* [Collected data]
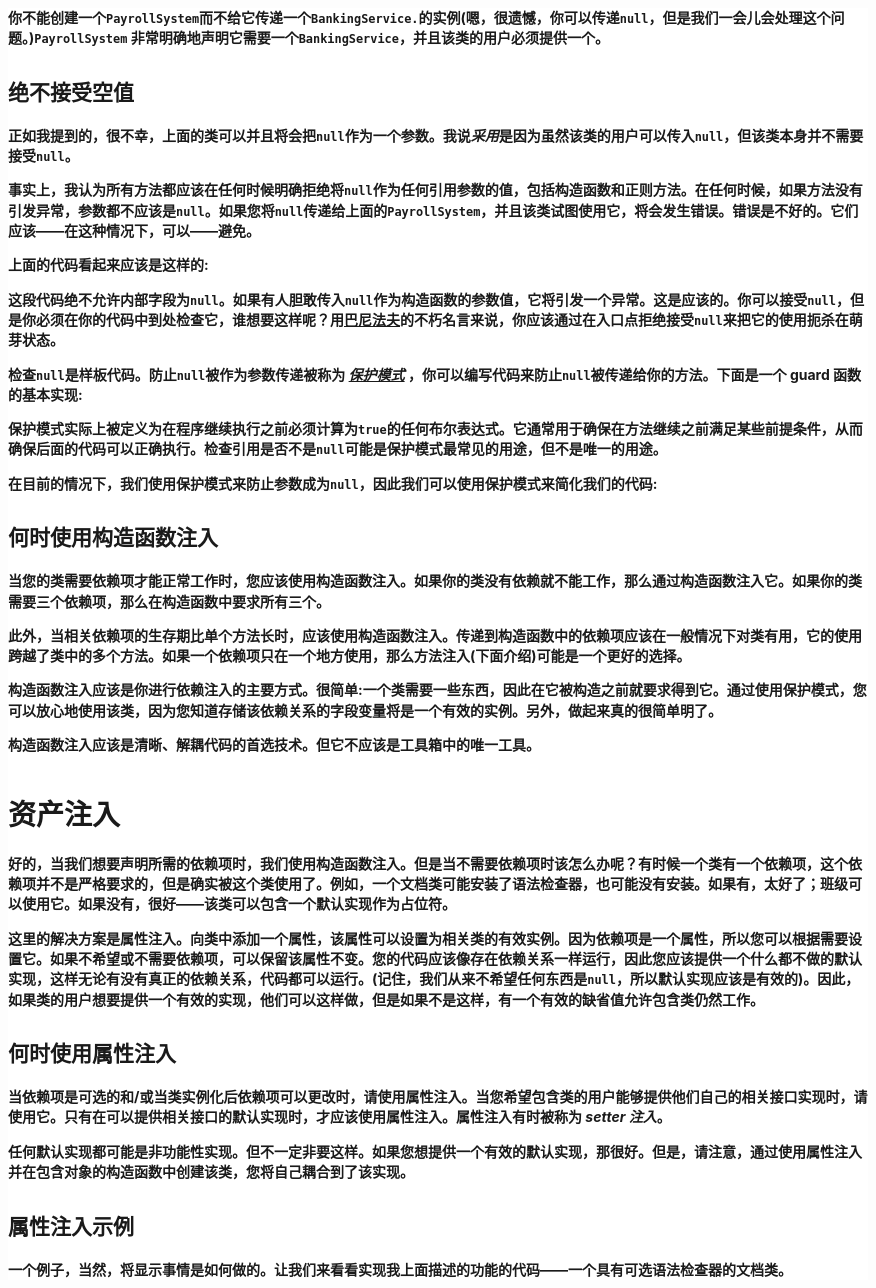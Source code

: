 **你不能创建一个`PayrollSystem`而不给它传递一个`BankingService.`的实例(嗯，很遗憾，你可以传递`null`，但是我们一会儿会处理这个问题。)`PayrollSystem` 非常明确地声明它需要一个`BankingService`，并且该类的用户必须提供一个。**

## **绝不接受空值**

**正如我提到的，很不幸，上面的类可以并且将会把`null`作为一个参数。我说*采用*是因为虽然该类的用户可以传入`null`，但该类本身并不需要接受`null`。**

**事实上，我认为所有方法都应该在任何时候明确拒绝将`null`作为任何引用参数的值，包括构造函数和正则方法。在任何时候，如果方法没有引发异常，参数都不应该是`null`。如果您将`null`传递给上面的`PayrollSystem`，并且该类试图使用它，将会发生错误。错误是不好的。它们应该——在这种情况下，可以——避免。**

**上面的代码看起来应该是这样的:**

**这段代码绝不允许内部字段为`null`。如果有人胆敢传入`null`作为构造函数的参数值，它将引发一个异常。这是应该的。你可以接受`null`，但是你必须在你的代码中到处检查它，谁想要这样呢？用[巴尼法夫](https://en.wikipedia.org/wiki/Barney_Fife)的不朽名言来说，你应该通过在入口点拒绝接受`null`来把它的使用扼杀在萌芽状态。**

**检查`null`是样板代码。防止`null`被作为参数传递被称为 [*保护模式*](https://en.wikipedia.org/wiki/Guard_%28computer_science%29) ，你可以编写代码来防止`null`被传递给你的方法。下面是一个 guard 函数的基本实现:**

**保护模式实际上被定义为在程序继续执行之前必须计算为`true`的任何布尔表达式。它通常用于确保在方法继续之前满足某些前提条件，从而确保后面的代码可以正确执行。检查引用是否不是`null`可能是保护模式最常见的用途，但不是唯一的用途。**

**在目前的情况下，我们使用保护模式来防止参数成为`null`，因此我们可以使用保护模式来简化我们的代码:**

## **何时使用构造函数注入**

**当您的类需要依赖项才能正常工作时，您应该使用构造函数注入。如果你的类没有依赖就不能工作，那么通过构造函数注入它。如果你的类需要三个依赖项，那么在构造函数中要求所有三个。**

**此外，当相关依赖项的生存期比单个方法长时，应该使用构造函数注入。传递到构造函数中的依赖项应该在一般情况下对类有用，它的使用跨越了类中的多个方法。如果一个依赖项只在一个地方使用，那么方法注入(下面介绍)可能是一个更好的选择。**

**构造函数注入应该是你进行依赖注入的主要方式。很简单:一个类需要一些东西，因此在它被构造之前就要求得到它。通过使用保护模式，您可以放心地使用该类，因为您知道存储该依赖关系的字段变量将是一个有效的实例。另外，做起来真的很简单明了。**

**构造函数注入应该是清晰、解耦代码的首选技术。但它不应该是工具箱中的唯一工具。**

# **资产注入**

**好的，当我们想要声明所需的依赖项时，我们使用构造函数注入。但是当不需要依赖项时该怎么办呢？有时候一个类有一个依赖项，这个依赖项并不是严格要求的，但是确实被这个类使用了。例如，一个文档类可能安装了语法检查器，也可能没有安装。如果有，太好了；班级可以使用它。如果没有，很好——该类可以包含一个默认实现作为占位符。**

**这里的解决方案是属性注入。向类中添加一个属性，该属性可以设置为相关类的有效实例。因为依赖项是一个属性，所以您可以根据需要设置它。如果不希望或不需要依赖项，可以保留该属性不变。您的代码应该像存在依赖关系一样运行，因此您应该提供一个什么都不做的默认实现，这样无论有没有真正的依赖关系，代码都可以运行。(记住，我们从来不希望任何东西是`null`，所以默认实现应该是有效的)。因此，如果类的用户想要提供一个有效的实现，他们可以这样做，但是如果不是这样，有一个有效的缺省值允许包含类仍然工作。**

## **何时使用属性注入**

**当依赖项是可选的和/或当类实例化后依赖项可以更改时，请使用属性注入。当您希望包含类的用户能够提供他们自己的相关接口实现时，请使用它。只有在可以提供相关接口的默认实现时，才应该使用属性注入。属性注入有时被称为 *setter 注入*。**

**任何默认实现都可能是非功能性实现。但不一定非要这样。如果您想提供一个有效的默认实现，那很好。但是，请注意，通过使用属性注入并在包含对象的构造函数中创建该类，您将自己耦合到了该实现。**

## **属性注入示例**

**一个例子，当然，将显示事情是如何做的。让我们来看看实现我上面描述的功能的代码——一个具有可选语法检查器的文档类。**
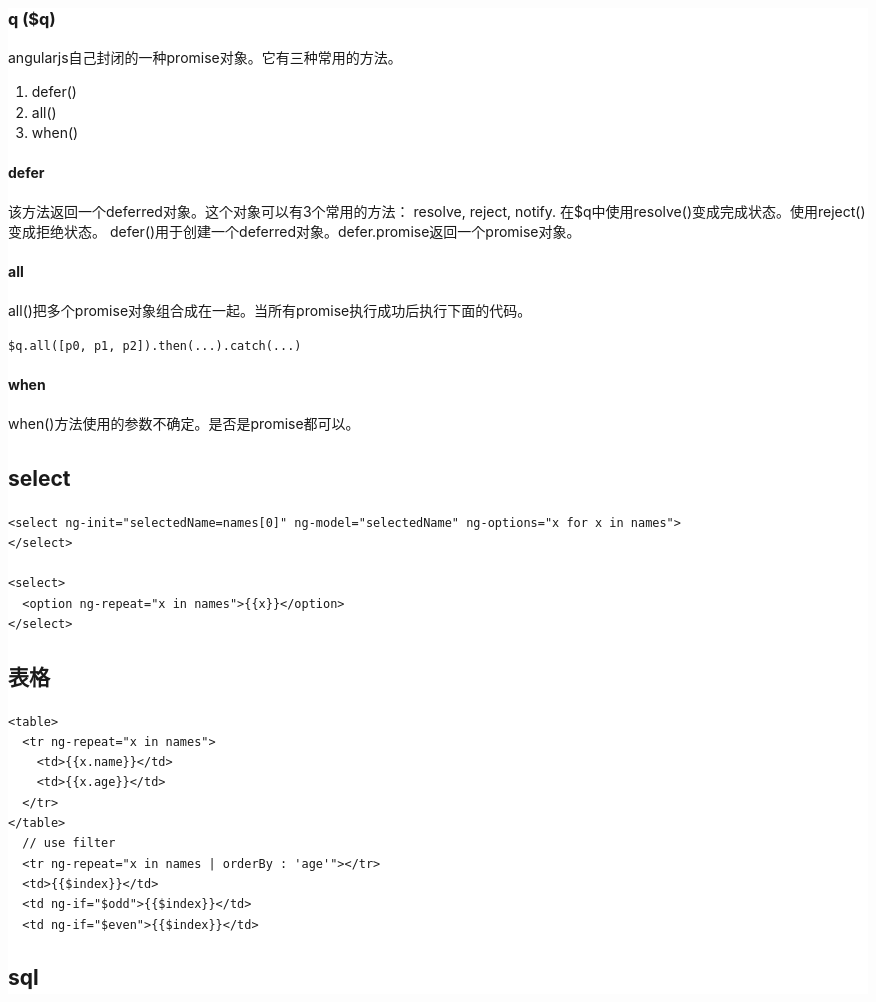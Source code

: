 ### q ($q)

angularjs自己封闭的一种promise对象。它有三种常用的方法。
1. defer()
2. all()
3. when()

#### defer

该方法返回一个deferred对象。这个对象可以有3个常用的方法：
resolve, reject, notify.
在$q中使用resolve()变成完成状态。使用reject()变成拒绝状态。
defer()用于创建一个deferred对象。defer.promise返回一个promise对象。

#### all

all()把多个promise对象组合成在一起。当所有promise执行成功后执行下面的代码。
```
$q.all([p0, p1, p2]).then(...).catch(...)
```

#### when

when()方法使用的参数不确定。是否是promise都可以。

## select

```
<select ng-init="selectedName=names[0]" ng-model="selectedName" ng-options="x for x in names">
</select>

<select>
  <option ng-repeat="x in names">{{x}}</option>
</select>
```

## 表格

```
<table>
  <tr ng-repeat="x in names">
    <td>{{x.name}}</td>
    <td>{{x.age}}</td>
  </tr>
</table>
  // use filter
  <tr ng-repeat="x in names | orderBy : 'age'"></tr>
  <td>{{$index}}</td>
  <td ng-if="$odd">{{$index}}</td>
  <td ng-if="$even">{{$index}}</td>
```

## sql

* [Task description]
Every line of the records above where the string "select" is found should be copied.

* [Result of the exercise]
## select
<select ng-init="selectedName=names[0]" ng-model="selectedName" ng-options="x for x in names">
</select>
<select>
</select>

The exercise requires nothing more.